EXERCISE. Could you print all the entries exactly?

____

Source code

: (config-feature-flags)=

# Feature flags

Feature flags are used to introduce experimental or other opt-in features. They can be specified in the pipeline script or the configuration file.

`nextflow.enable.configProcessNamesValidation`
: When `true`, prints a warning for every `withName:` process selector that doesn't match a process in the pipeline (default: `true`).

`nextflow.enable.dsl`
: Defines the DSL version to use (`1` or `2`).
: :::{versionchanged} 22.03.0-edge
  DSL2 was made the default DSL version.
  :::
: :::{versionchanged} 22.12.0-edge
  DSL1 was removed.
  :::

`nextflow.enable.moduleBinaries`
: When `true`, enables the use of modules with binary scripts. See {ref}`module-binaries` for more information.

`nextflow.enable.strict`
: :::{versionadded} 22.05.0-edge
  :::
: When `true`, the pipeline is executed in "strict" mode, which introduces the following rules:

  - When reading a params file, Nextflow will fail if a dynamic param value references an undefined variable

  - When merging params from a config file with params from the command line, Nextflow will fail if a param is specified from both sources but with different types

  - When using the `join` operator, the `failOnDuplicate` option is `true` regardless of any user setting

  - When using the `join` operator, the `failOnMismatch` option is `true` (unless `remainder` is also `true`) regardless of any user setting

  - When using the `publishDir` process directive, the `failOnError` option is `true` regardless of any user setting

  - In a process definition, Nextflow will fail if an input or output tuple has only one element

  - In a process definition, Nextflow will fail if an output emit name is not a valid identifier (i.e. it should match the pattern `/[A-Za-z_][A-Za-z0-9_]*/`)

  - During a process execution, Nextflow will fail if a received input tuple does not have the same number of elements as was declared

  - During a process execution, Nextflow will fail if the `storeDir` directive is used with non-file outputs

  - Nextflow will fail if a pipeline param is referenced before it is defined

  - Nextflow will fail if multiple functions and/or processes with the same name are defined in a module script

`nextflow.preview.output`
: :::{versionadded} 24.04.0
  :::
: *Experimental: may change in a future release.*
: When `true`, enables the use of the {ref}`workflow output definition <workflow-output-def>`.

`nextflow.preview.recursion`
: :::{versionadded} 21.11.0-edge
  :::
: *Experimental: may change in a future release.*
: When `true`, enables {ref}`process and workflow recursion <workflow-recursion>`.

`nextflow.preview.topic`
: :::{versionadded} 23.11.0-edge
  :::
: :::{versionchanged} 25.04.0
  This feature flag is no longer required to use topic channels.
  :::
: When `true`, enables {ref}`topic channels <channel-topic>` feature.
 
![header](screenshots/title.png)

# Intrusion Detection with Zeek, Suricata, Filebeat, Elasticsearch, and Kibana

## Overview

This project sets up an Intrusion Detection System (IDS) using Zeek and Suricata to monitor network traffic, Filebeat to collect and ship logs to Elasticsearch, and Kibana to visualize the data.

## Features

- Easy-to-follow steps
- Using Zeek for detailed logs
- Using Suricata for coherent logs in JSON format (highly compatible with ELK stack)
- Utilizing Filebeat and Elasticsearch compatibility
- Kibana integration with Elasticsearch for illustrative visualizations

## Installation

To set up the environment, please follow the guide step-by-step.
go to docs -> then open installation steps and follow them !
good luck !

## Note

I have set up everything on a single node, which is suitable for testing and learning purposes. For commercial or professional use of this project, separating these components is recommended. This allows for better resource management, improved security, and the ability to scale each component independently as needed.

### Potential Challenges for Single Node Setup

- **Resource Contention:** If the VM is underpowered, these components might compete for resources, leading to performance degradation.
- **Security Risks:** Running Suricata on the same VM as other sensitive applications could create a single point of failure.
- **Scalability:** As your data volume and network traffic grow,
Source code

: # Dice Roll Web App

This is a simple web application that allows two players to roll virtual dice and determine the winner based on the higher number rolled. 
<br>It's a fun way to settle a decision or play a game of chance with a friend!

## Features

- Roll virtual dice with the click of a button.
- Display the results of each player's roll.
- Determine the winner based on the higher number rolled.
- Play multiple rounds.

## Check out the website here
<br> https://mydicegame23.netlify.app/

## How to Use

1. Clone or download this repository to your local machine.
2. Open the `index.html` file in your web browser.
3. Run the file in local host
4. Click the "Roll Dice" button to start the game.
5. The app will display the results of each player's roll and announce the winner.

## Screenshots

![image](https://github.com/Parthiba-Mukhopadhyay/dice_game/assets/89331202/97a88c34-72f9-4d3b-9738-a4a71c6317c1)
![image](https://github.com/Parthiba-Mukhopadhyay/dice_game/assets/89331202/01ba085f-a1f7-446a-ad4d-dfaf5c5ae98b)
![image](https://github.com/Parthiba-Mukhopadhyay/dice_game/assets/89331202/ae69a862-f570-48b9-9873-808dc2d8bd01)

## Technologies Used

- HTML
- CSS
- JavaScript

____

RESPONSE FOR THIS EXERCISE.
Source code

: (config-feature-flags)=

# Feature flags

Feature flags are used to introduce experimental or other opt-in features. They can be specified in the pipeline script or the configuration file.

`nextflow.enable.configProcessNamesValidation`
: When `true`, prints a warning for every `withName:` process selector that doesn't match a process in the pipeline (default: `true`).

`nextflow.enable.dsl`
: Defines the DSL version to use (`1` or `2`).
: :::{versionchanged} 22.03.0-edge
  DSL2 was made the default DSL version.
  :::
: :::{versionchanged} 22.12.0-edge
  DSL1 was removed.
  :::

`nextflow.enable.moduleBinaries`
: When `true`, enables the use of modules with binary scripts. See {ref}`module-binaries` for more information.

`nextflow.enable.strict`
: :::{versionadded} 22.05.0-edge
  :::
: When `true`, the pipeline is executed in "strict" mode, which introduces the following rules:

  - When reading a params file, Nextflow will fail if a dynamic param value references an undefined variable

  - When merging params from a config file with params from the command line, Nextflow will fail if a param is specified from both sources but with different types

  - When using the `join` operator, the `failOnDuplicate` option is `true` regardless of any user setting

  - When using the `join` operator, the `failOnMismatch` option is `true` (unless `remainder` is also `true`) regardless of any user setting

  - When using the `publishDir` process directive, the `failOnError` option is `true` regardless of any user setting

  - In a process definition, Nextflow will fail if an input or output tuple has only one element

  - In a process definition, Nextflow will fail if an output emit name is not a valid identifier (i.e. it should match the pattern `/[A-Za-z_][A-Za-z0-9_]*/`)

  - During a process execution, Nextflow will fail if a received input tuple does not have the same number of elements as was declared

  - During a process execution, Nextflow will fail if the `storeDir` directive is used with non-file outputs

  - Nextflow will fail if a pipeline param is referenced before it is defined

  - Nextflow will fail if multiple functions and/or processes with the same name are defined in a module script

`nextflow.preview.output`
: :::{versionadded} 24.04.0
  :::
: *Experimental: may change in a future release.*
: When `true`, enables the use of the {ref}`workflow output definition <workflow-output-def>`.

`nextflow.preview.recursion`
: :::{versionadded} 21.11.0-edge
  :::
: *Experimental: may change in a future release.*
: When `true`, enables {ref}`process and workflow recursion <workflow-recursion>`.

`nextflow.preview.topic`
: :::{versionadded} 23.11.0-edge
  :::
: :::{versionchanged} 25.04.0
  This feature flag is no longer required to use topic channels.
  :::
: When `true`, enables {ref}`topic channels <channel-topic>` feature.
 
![header](screenshots/title.png)

# Intrusion Detection with Zeek, Suricata, Filebeat, Elasticsearch, and Kibana

## Overview

This project sets up an Intrusion Detection System (IDS) using Zeek and Suricata to monitor network traffic, Filebeat to collect and ship logs to Elasticsearch, and Kibana to visualize the data.

## Features

- Easy-to-follow steps
- Using Zeek for detailed logs
- Using Suricata for coherent logs in JSON format (highly compatible with ELK stack)
- Utilizing Filebeat and Elasticsearch compatibility
- Kibana integration with Elasticsearch for illustrative visualizations

## Installation

To set up the environment, please follow the guide step-by-step.
go to docs -> then open installation steps and follow them !
good luck !

## Note

I have set up everything on a single node, which is suitable for testing and learning purposes. For commercial or professional use of this project, separating these components is recommended. This allows for better resource management, improved security, and the ability to scale each component independently as needed.

### Potential Challenges for Single Node Setup

- **Resource Contention:** If the VM is underpowered, these components might compete for resources, leading to performance degradation.
- **Security Risks:** Running Suricata on the same VM as other sensitive applications could create a single point of failure.
- **Scalability:** As your data volume and network traffic grow,
Source code

: # Dice Roll Web App

This is a simple web application that allows two players to roll virtual dice and determine the winner based on the higher number rolled. 
<br>It's a fun way to settle a decision or play a game of chance with a friend!

## Features

- Roll virtual dice with the click of a button.
- Display the results of each player's roll.
- Determine the winner based on the higher number rolled.
- Play multiple rounds.

## Check out the website here
<br> https://mydicegame23.netlify.app/

## How to Use

1. Clone or download this repository to your local machine.
2. Open the `index.html` file in your web browser.
3. Run the file in local host
4. Click the "Roll Dice" button to start the game.
5. The app will display the results of each player's roll and announce the winner.

## Screenshots

![image](https://github.com/Parthiba-Mukhopadhyay/dice_game/assets/89331202/97a88c34-72f9-4d3b-9738-a4a71c6317c1)
![image](https://github.com/Parthiba-Mukhopadhyay/dice_game/assets/89331202/01ba085f-a1f7-446a-ad4d-dfaf5c5ae98b)
![image](https://github.com/Parthiba-Mukhopadhyay/dice_game/assets/89331202/ae69a862-f570-48b9-9873-808dc2d8bd01)

## Technologies Used

- HTML
- CSS
- JavaScript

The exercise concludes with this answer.